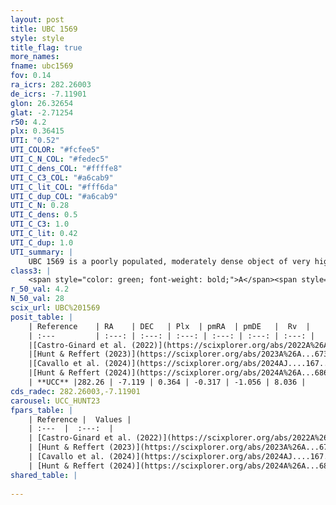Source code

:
 ```yaml
---
layout: post
title: UBC 1569
style: style
title_flag: true
more_names: 
fname: ubc1569
fov: 0.14
ra_icrs: 282.26003
de_icrs: -7.11901
glon: 26.32654
glat: -2.71254
r50: 4.2
plx: 0.36415
UTI: "0.52"
UTI_COLOR: "#fcfee5"
UTI_C_N_COL: "#fedec5"
UTI_C_dens_COL: "#ffffe8"
UTI_C_C3_COL: "#a6cab9"
UTI_C_lit_COL: "#fff6da"
UTI_C_dup_COL: "#a6cab9"
UTI_C_N: 0.28
UTI_C_dens: 0.5
UTI_C_C3: 1.0
UTI_C_lit: 0.42
UTI_C_dup: 1.0
UTI_summary: |
    UBC 1569 is a poorly populated, moderately dense object of very high C3 quality. It was recently reported in the literature.
class3: |
    <span style="color: green; font-weight: bold;">A</span><span style="color: green; font-weight: bold;">A</span>
r_50_val: 4.2
N_50_val: 28
scix_url: UBC%201569
posit_table: |
    | Reference    | RA    | DEC   | Plx  | pmRA  | pmDE   |  Rv  |
    | :---         | :---: | :---: | :---: | :---: | :---: | :---: |
    |[Castro-Ginard et al. (2022)](https://scixplorer.org/abs/2022A%26A...661A.118C) | 282.29 | -7.15 | 0.37 | -0.31 | -1.04 | -- |
    |[Hunt & Reffert (2023)](https://scixplorer.org/abs/2023A%26A...673A.114H) | 282.269 | -7.124 | 0.363 | -0.349 | -1.072 | 19.999 |
    |[Cavallo et al. (2024)](https://scixplorer.org/abs/2024AJ....167...12C) | 282.252 | -7.136 | 0.36 | -- | -- | -- |
    |[Hunt & Reffert (2024)](https://scixplorer.org/abs/2024A%26A...686A..42H) | 282.269 | -7.124 | 0.363 | -0.349 | -1.072 | 19.999 |
    | **UCC** |282.26 | -7.119 | 0.364 | -0.317 | -1.056 | 8.036 | 
cds_radec: 282.26003,-7.11901
carousel: UCC_HUNT23
fpars_table: |
    | Reference |  Values |
    | :---  |  :---:  |
    | [Castro-Ginard et al. (2022)](https://scixplorer.org/abs/2022A%26A...661A.118C) | `AV=1.021, Dist=2554, logAge=8.238` |
    | [Hunt & Reffert (2023)](https://scixplorer.org/abs/2023A%26A...673A.114H) | `AV50=1.503, diffAV50=1.505, MOD50=12.038, logAge50=8.219` |
    | [Cavallo et al. (2024)](https://scixplorer.org/abs/2024AJ....167...12C) | `AV50=1.8, dMod50=10.88, logAge50=8.45, [Fe/H]50=-0.5` |
    | [Hunt & Reffert (2024)](https://scixplorer.org/abs/2024A%26A...686A..42H) | `MassJ=595.959` |
shared_table: |
    
---
```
--------------------
__Work task__
Lines in the material above that contain "Reffert": how many are there? Reply with the number only.

__Response area__
4